For further information please contact:

Verona Pharma plc Tel: +44 (0)20 3283 4200
Jan-Anders Karlsson, Chief Executive Officer info@veronapharma.com  
   
N+1 Singer (Nominated Adviser and UK Broker) Tel: +44 (0)20 7496 3000
Aubrey Powell / James White / Alex Laughton-Scott  
   
ICR, Inc. (US Media and Investor Enquiries)   
Darcie Robinson Tel: +1 203 682 8379 
  Darcie.Robinson@icrinc.com 
Stephanie Carrington Tel: +1 646 277 1282 
  Stephanie.Carrington@icrinc.com 
   
FTI Consulting (UK Media and Investor Enquiries) Tel: +44 (0)20 3727 1000 
Simon Conway / Stephanie Cuthbert / Natalie Garland-Collins veronapharma@fticonsulting.com
   

CHAIRMAN AND CHIEF EXECUTIVE’S JOINT STATEMENT

We are a clinical-stage biopharmaceutical company focused on developing and commercializing innovative therapies for the treatment of respiratory diseases with significant unmet medical needs. Our product candidate, RPL554, is a first-in-class, inhaled, dual inhibitor of the enzymes phosphodiesterase 3 and 4, or PDE3 and PDE4, that acts as both a bronchodilator and an anti-inflammatory agent in a single compound, giving it a dual mechanism of action to improve lung function. If successful, RPL554 would represent the first novel class of bronchodilator developed in decades, and at the same time have anti-inflammatory effects. RPL554 has been well tolerated in our clinical trials, and has not been observed to result in the gastrointestinal or other side effects commonly associated with PDE4 inhibition.

We are developing RPL554 for the treatment of COPD and CF. We may also explore, alone or with a collaborator, the development of RPL554 to treat asthma and other respiratory diseases.

Over the last six months we have initiated four clinical trials of nebulized RPL554; these trials form an important starting point for what we anticipate will be the successful progression of RPL554 through Phase 2b of its clinical development. This programme of work has included the FDA’s acceptance of our IND for RPL554, enabling us to initiate clinical development work in the United States, which we believe is the most valuable commercial market for RPL554. This stage of development builds on previously completed studies in 282 subjects which have shown RPL554 to be effective in improving lung function whilst also being well tolerated. The four studies currently ongoing, using a nebulized formulation of RPL554, are as follows:

  • In February 2017, we commenced a Phase 2a clinical trial of RPL554 in the United Kingdom for the maintenance treatment of COPD. This trial is evaluating RPL554 as an add-on therapy to tiotropium (Spiriva®), a commonly used long-acting bronchodilator, in approximately 30 patients.

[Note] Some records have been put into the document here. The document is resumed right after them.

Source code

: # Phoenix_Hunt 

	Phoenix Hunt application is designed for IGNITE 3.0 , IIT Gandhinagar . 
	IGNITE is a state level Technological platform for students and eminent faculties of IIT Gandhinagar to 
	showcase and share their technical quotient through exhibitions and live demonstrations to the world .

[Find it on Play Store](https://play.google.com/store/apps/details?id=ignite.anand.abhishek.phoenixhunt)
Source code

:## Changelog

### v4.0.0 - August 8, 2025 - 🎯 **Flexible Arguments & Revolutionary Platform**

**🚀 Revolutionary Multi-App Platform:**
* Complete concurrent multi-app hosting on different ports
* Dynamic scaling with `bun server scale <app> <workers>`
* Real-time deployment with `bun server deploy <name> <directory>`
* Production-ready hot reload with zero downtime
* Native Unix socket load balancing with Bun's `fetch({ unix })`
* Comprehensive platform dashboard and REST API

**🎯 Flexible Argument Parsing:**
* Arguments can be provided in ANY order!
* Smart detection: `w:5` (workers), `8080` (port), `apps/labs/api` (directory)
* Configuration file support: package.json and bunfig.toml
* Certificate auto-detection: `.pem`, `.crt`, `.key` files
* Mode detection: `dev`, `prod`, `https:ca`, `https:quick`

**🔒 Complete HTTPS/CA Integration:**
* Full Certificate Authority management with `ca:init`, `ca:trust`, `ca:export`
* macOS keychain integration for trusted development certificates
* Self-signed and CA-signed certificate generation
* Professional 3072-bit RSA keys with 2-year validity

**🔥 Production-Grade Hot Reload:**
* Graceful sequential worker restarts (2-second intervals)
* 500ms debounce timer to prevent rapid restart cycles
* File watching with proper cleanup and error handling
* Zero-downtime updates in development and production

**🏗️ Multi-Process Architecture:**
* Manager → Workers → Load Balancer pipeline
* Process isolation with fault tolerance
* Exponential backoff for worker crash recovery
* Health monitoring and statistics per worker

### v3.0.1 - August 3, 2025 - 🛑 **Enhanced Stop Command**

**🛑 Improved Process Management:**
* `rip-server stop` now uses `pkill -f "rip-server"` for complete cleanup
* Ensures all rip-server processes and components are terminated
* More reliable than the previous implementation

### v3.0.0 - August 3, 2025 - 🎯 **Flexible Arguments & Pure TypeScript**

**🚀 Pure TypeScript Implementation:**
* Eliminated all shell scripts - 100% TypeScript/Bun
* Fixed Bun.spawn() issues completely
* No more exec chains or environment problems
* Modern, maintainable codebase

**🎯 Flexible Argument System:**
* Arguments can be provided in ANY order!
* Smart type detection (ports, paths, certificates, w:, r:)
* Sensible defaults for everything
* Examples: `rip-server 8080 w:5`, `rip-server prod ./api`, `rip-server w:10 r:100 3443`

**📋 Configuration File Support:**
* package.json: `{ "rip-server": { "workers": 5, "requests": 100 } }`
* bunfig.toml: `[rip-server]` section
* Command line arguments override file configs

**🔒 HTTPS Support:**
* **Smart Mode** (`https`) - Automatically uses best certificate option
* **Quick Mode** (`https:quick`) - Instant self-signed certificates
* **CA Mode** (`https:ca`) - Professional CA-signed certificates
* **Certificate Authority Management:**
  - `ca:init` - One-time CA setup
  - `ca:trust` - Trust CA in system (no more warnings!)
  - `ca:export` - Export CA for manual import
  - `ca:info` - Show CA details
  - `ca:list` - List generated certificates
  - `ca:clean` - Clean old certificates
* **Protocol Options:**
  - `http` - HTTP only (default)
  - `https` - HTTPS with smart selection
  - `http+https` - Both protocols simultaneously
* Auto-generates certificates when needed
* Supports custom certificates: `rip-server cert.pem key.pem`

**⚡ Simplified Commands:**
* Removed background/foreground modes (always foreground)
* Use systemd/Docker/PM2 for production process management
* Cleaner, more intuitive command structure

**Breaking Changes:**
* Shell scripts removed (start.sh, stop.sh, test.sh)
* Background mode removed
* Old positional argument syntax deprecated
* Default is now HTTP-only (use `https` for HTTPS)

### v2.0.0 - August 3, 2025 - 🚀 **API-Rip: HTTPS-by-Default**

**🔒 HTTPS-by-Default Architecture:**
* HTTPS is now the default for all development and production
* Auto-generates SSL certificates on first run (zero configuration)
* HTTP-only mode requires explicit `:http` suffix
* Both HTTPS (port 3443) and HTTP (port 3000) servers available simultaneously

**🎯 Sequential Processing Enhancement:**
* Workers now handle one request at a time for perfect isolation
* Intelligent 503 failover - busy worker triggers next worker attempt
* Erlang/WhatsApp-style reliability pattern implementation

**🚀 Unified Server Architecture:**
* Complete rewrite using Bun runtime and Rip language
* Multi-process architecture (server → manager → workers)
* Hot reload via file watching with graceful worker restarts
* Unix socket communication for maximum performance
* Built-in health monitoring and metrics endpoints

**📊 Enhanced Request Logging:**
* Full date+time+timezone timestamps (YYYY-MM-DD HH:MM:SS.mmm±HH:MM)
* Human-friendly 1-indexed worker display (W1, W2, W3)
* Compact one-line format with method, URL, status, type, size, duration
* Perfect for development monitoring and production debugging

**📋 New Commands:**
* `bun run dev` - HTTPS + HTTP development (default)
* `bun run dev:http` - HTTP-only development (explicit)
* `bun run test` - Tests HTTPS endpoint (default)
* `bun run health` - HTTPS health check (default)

Dosing is completed and we expect to report top-line data from this trial in the fourth quarter of 2017.
  • In June 2017, we commenced a single-dose PK trial of RPL554 in approximately 12 healthy volunteers in the United States, following acceptance of an IND by the FDA for RPL554, to establish the oral bioavailability of the swallowed portion of an inhaled dose of RPL554. Dosing is completed and we expect to report top-line data from this study in the fourth quarter of 2017.
  • In July 2017, we commenced a four-week Phase 2b dose ranging clinical trial in Europe in approximately 400 patients, to evaluate RPL554 for the maintenance treatment of COPD, comparing RPL554 to placebo. We expect to report top-line data from this trial in the second half of 2018.
  • In March 2017, we commenced a Phase 2a single dose PK and PD trial in the United Kingdom evaluating RPL554 in up to 10 CF patients and expect to report top-line data from this trial in the first half of 2018.

In addition, we plan to commence a longer Phase 2b dose-ranging clinical trial of RPL554 for the maintenance treatment of COPD in the second half of 2018. In this trial, we plan to evaluate RPL554 as an add-on therapy to standard COPD treatment in patients with COPD. We are also developing RPL554 as an add-on therapy to short-acting bronchodilators and other commonly used therapies for the treatment of hospitalized patients with acute exacerbations of COPD. We plan to commence a Phase 2 clinical trial in the United States for RPL554 in this indication in the second half of 2018. We also plan to commence a proof-of-concept Phase 2b trial in patients with CF in 2018.

In addition to our nebulized formulation of RPL554, we are also developing RPL554 in both DPI and MDI formulations for the maintenance treatment of COPD. We believe these formulations may enable the Company to address a larger COPD market segment than can be addressed through the nebulizer formulation. We may explore the development of RPL554 in these formulations for the treatment of CF and other respiratory diseases.

In May 2017, we announced that we had successfully completed a global offering, consisting of the initial public offering in the United States and listing on NASDAQ of our ADSs, with each ADS representing eight ordinary shares, and the private placement in Europe of our ordinary shares (the Global Offering). Existing and new healthcare focused, US-based investment firms participated in the Global Offering and our ADSs are listed on NASDAQ under the symbol “VRNA”. At the same time as the Global Offering we closed a separate private placement of our ordinary shares with certain existing shareholders (the “Shareholder Private Placement”). Through the Global Offering and shareholder private placement, including additional ADSs sold upon the exercise by the underwriters of their option to purchase additional ADSs, we raised approximately $90 million before deducting underwriting discounts and commissions and expenses payable by us. These proceeds, together with our cash and cash equivalents, will be used to fund our planned clinical trials of RPL554 for the treatment of COPD and CF, current and future research and development activities and for working capital and other general corporate purposes.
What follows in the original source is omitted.